Now that several decades have passed since this practice began, the number of people of Tongan descent living outside of Tonga now counts those born overseas higher than those born in the country. As the new generations become more detached from their island homeland, the state is taking notice and new policies are being written to address the concern of declining remittances (Dixon). The cycle continues.
A Cycle Of Influence
Time marches ever on and many of the traditions of Tongan culture have significantly changed from how they were originally practiced. The eventual contact with other cultures brought new crops and livestock. Some of them thrived, such as corn beef becoming a particular favorite in Tonga. Others did not, such as when attempts to introduce sheep on Tonga ended with the herds all being slaughtered in 1956 (Encyclopedia.Com). These new foods and trade with other cultures have changed many specifics of Tongan culture, but the foundations of their use of food as source of bonding and social cohesion remains a strong element.

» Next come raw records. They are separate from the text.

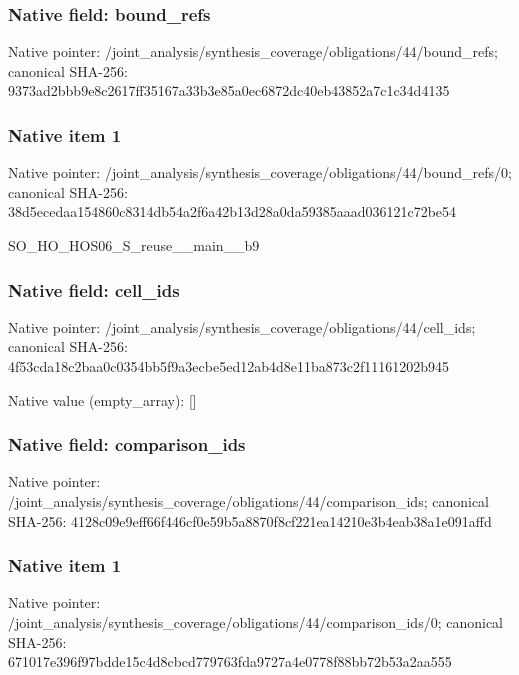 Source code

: \documentclass[10pt,a4paper]{article}
\begin{document}
\subsubsection{Native field: bound\_\allowbreak{}refs}
Native pointer: /joint\_\allowbreak{}analysis/synthesis\_\allowbreak{}coverage/obligations/44/bound\_\allowbreak{}refs; canonical SHA-256: 9373ad2bbb9e8c2617ff35167a33b3e85a0ec6872dc40eb43852a7c1c34d4135

\subsubsection{Native item 1}
Native pointer: /joint\_\allowbreak{}analysis/synthesis\_\allowbreak{}coverage/obligations/44/bound\_\allowbreak{}refs/0; canonical SHA-256: 38d5ecedaa154860c8314db54a2f6a42b13d28a0da59385aaad036121c72be54

\begingroup\raggedright\sloppy SO\_\allowbreak{}HO\_\allowbreak{}HOS06\_\allowbreak{}S\_\allowbreak{}reuse\_\allowbreak{}\_\allowbreak{}main\_\allowbreak{}\_\allowbreak{}b9\par\endgroup

\subsubsection{Native field: cell\_\allowbreak{}ids}
Native pointer: /joint\_\allowbreak{}analysis/synthesis\_\allowbreak{}coverage/obligations/44/cell\_\allowbreak{}ids; canonical SHA-256: 4f53cda18c2baa0c0354bb5f9a3ecbe5ed12ab4d8e11ba873c2f11161202b945

Native value (empty\_\allowbreak{}array): []

\subsubsection{Native field: comparison\_\allowbreak{}ids}
Native pointer: /joint\_\allowbreak{}analysis/synthesis\_\allowbreak{}coverage/obligations/44/comparison\_\allowbreak{}ids; canonical SHA-256: 4128c09e9eff66f446cf0e59b5a8870f8cf221ea14210e3b4eab38a1e091affd

\subsubsection{Native item 1}
Native pointer: /joint\_\allowbreak{}analysis/synthesis\_\allowbreak{}coverage/obligations/44/comparison\_\allowbreak{}ids/0; canonical SHA-256: 671017e396f97bdde15c4d8cbcd779763fda9727a4e0778f88bb72b53a2aa555
\end{document}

The foods available on the island and the care and effort required to grow them made the act of cultivating food of paramount cultural significance. Their legends and myths reinforced this by placing the crops most difficult to grow in close proximity to kings and gods. The possibility of starvation in times of scarcity encourages sharing food to help avoid potentially devastating social conflicts. Food was used to shape Tongan culture, and in turn, their culture shaped how they view and use food. These elements remain today, even after centuries of cultural evolution and contact with other cultures. They change in the specifics, but the importance remains clear.
This shaped public policy and altered the island to suit what the culture valued. As public policy and culture now comes up against the limitations of the environment, new policies and cultural behaviors are rising out of it. It was first shaped by its environment, then it shaped its environment, and now the environment is forcing it to change to suit itself again.
It’s this element of culture that I find so fascinating. It’s a kind of “chicken and the egg” scenario. You can ask which came first, the food, or the culture surrounding it, but to ask such a question misses the point. There’s a kind of feedback loop, where the foods available first shape the culture, but then the culture shapes the way food is viewed. This cycle of influence holds true across all aspects of culture, regardless of which culture you’re talking about.
Culture does not exist in a vacuum. It’s a living, breathing thing, always changing, but usually retaining its most core aspects. It’s both a product of its environment and an influence on it. You can’t understand one without understanding the other. To study only one or the other leaves us with an incomplete picture. If we wish to really understand and appreciate the cultures of the world, we must study this cycle of influence.
- “Culture of Tonga – History, People, Women, Beliefs, Food, Customs, Family, Social, Marriage.” Everyculture.com, 2010, www.everyculture.com/To-Z/Tonga.html.
- Dixon, David. “Tonga: Migration and the Homeland.” Migrationpolicy.org, Feb. 2004, www.migrationpolicy.org/article/tonga-migration-and-homeland/. Accessed 21 Nov. 2019.
- Edward Winslow Gifford. Tongan Myths and Tales. Honolulu, The Museum, New York, Kraus Reprint Co, 1924.
- 4. Pauni, Seneti. Personal Interview. 18 Nov. 2020.
- 5. “Tonga | Encyclopedia.com.” Encyclopedia.com, www.encyclopedia.com/places/australia-and-oceania/pacific-islands-political-geography/tonga.
- 6. “Tongan Traditions and Customs | Polynesia.com.” com | Blog, 20 Mar. 2016, www.polynesia.com/blog/tongan-society.